● WHAT TO PRODUCE
Nothing but the lines from the one that contains "We call a simply" to the end of the records should be printed, both ends included, exactly as given.

● SUPPLIED DATA
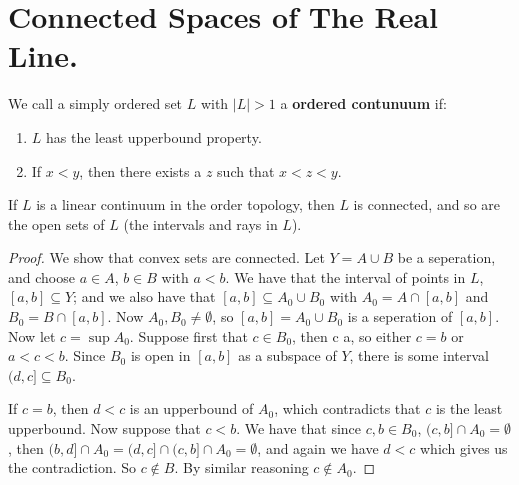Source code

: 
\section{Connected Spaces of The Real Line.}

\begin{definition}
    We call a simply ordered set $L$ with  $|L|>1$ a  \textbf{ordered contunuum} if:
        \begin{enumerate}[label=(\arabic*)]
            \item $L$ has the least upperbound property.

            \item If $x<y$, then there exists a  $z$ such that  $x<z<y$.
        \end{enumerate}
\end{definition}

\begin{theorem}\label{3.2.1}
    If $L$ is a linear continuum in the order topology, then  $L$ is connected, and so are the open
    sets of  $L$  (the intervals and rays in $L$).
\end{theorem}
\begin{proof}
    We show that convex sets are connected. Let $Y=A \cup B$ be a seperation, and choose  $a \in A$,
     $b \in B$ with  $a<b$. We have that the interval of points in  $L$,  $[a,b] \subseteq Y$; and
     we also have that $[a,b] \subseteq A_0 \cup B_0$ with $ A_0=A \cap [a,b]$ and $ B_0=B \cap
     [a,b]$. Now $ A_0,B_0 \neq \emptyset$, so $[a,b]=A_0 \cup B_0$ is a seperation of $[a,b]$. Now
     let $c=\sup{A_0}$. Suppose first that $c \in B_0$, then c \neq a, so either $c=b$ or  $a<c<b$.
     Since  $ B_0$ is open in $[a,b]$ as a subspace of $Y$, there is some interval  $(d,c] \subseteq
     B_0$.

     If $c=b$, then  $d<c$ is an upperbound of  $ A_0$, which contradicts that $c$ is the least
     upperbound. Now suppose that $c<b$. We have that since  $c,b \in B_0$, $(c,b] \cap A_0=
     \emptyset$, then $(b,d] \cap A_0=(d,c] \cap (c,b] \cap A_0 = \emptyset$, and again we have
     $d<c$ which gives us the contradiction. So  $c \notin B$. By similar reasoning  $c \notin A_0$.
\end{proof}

● TASK ANSWER
    We call a simply ordered set $L$ with  $|L|>1$ a  \textbf{ordered contunuum} if:
        \begin{enumerate}[label=(\arabic*)]
            \item $L$ has the least upperbound property.

            \item If $x<y$, then there exists a  $z$ such that  $x<z<y$.
        \end{enumerate}
\end{definition}

\begin{theorem}\label{3.2.1}
    If $L$ is a linear continuum in the order topology, then  $L$ is connected, and so are the open
    sets of  $L$  (the intervals and rays in $L$).
\end{theorem}
\begin{proof}
    We show that convex sets are connected. Let $Y=A \cup B$ be a seperation, and choose  $a \in A$,
     $b \in B$ with  $a<b$. We have that the interval of points in  $L$,  $[a,b] \subseteq Y$; and
     we also have that $[a,b] \subseteq A_0 \cup B_0$ with $ A_0=A \cap [a,b]$ and $ B_0=B \cap
     [a,b]$. Now $ A_0,B_0 \neq \emptyset$, so $[a,b]=A_0 \cup B_0$ is a seperation of $[a,b]$. Now
     let $c=\sup{A_0}$. Suppose first that $c \in B_0$, then c \neq a, so either $c=b$ or  $a<c<b$.
     Since  $ B_0$ is open in $[a,b]$ as a subspace of $Y$, there is some interval  $(d,c] \subseteq
     B_0$.

     If $c=b$, then  $d<c$ is an upperbound of  $ A_0$, which contradicts that $c$ is the least
     upperbound. Now suppose that $c<b$. We have that since  $c,b \in B_0$, $(c,b] \cap A_0=
     \emptyset$, then $(b,d] \cap A_0=(d,c] \cap (c,b] \cap A_0 = \emptyset$, and again we have
     $d<c$ which gives us the contradiction. So  $c \notin B$. By similar reasoning  $c \notin A_0$.
\end{proof}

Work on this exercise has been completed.